WHAT TO WORK ON ▸
Going through the entries below, work out how many lines have the string "need" in them. Give the number and nothing more.
### MATERIAL SHOWN
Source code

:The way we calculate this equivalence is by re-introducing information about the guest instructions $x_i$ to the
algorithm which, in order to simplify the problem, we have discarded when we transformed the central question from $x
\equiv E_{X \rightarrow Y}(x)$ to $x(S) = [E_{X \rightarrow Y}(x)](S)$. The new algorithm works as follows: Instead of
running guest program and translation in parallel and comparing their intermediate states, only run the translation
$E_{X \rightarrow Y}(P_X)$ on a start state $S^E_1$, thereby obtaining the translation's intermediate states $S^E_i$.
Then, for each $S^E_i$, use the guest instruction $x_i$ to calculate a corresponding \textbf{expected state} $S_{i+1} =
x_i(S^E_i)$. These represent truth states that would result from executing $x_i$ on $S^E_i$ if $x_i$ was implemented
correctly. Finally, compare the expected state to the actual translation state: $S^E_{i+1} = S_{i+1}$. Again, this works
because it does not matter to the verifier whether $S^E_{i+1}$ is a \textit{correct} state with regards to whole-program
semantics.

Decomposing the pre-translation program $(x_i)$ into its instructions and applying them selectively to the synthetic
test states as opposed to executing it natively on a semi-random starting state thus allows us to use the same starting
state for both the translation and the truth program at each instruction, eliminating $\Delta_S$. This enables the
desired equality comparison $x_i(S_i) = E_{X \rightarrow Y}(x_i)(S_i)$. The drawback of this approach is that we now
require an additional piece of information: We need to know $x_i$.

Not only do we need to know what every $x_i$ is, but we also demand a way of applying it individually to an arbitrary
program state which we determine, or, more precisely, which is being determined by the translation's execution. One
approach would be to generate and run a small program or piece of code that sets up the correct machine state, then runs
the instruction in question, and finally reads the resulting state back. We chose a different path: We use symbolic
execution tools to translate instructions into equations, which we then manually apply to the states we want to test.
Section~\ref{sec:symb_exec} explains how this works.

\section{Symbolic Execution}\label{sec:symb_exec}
######
### MATERIAL SHOWN
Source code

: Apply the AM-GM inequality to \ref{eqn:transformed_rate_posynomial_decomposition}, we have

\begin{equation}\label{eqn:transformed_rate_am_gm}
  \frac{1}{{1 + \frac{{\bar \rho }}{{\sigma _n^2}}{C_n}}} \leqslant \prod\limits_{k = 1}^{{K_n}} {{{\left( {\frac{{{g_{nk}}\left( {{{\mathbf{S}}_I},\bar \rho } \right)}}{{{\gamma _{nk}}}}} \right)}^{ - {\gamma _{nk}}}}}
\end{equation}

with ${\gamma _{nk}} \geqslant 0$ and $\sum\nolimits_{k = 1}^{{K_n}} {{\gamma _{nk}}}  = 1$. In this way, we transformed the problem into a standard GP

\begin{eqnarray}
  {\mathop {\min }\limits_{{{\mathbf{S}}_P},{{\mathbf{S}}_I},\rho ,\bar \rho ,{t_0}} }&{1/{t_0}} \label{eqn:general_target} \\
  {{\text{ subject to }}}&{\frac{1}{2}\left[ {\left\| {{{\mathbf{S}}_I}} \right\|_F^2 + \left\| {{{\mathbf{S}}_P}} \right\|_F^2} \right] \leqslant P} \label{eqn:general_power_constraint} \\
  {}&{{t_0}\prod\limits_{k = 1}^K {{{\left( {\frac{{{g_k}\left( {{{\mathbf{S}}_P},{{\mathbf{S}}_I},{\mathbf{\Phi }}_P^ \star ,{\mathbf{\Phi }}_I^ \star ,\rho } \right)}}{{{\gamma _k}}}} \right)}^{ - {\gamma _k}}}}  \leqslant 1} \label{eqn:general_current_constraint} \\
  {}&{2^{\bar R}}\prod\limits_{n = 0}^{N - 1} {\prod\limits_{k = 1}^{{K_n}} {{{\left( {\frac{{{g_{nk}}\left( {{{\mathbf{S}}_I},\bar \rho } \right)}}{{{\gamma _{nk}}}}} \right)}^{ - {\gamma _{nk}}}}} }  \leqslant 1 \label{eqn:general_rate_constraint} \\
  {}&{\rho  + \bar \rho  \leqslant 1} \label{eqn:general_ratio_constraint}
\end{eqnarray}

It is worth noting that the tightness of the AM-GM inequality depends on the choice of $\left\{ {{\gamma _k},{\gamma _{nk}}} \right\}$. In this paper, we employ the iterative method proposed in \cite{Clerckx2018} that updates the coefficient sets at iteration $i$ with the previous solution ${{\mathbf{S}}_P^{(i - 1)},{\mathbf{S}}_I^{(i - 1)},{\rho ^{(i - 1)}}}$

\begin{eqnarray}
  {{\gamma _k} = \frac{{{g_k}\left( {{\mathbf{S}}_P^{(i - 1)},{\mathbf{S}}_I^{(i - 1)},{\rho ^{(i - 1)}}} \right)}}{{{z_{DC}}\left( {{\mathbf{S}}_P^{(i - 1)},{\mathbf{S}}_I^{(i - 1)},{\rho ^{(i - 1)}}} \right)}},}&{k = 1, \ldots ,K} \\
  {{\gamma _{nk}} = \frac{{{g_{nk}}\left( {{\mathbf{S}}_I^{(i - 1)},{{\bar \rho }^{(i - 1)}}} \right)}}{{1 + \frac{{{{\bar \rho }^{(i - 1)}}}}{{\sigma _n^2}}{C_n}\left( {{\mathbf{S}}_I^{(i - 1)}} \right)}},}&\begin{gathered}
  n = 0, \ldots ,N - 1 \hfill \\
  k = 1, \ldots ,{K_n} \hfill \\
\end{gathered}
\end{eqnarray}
######
SOLVED PROBLEM ▸
2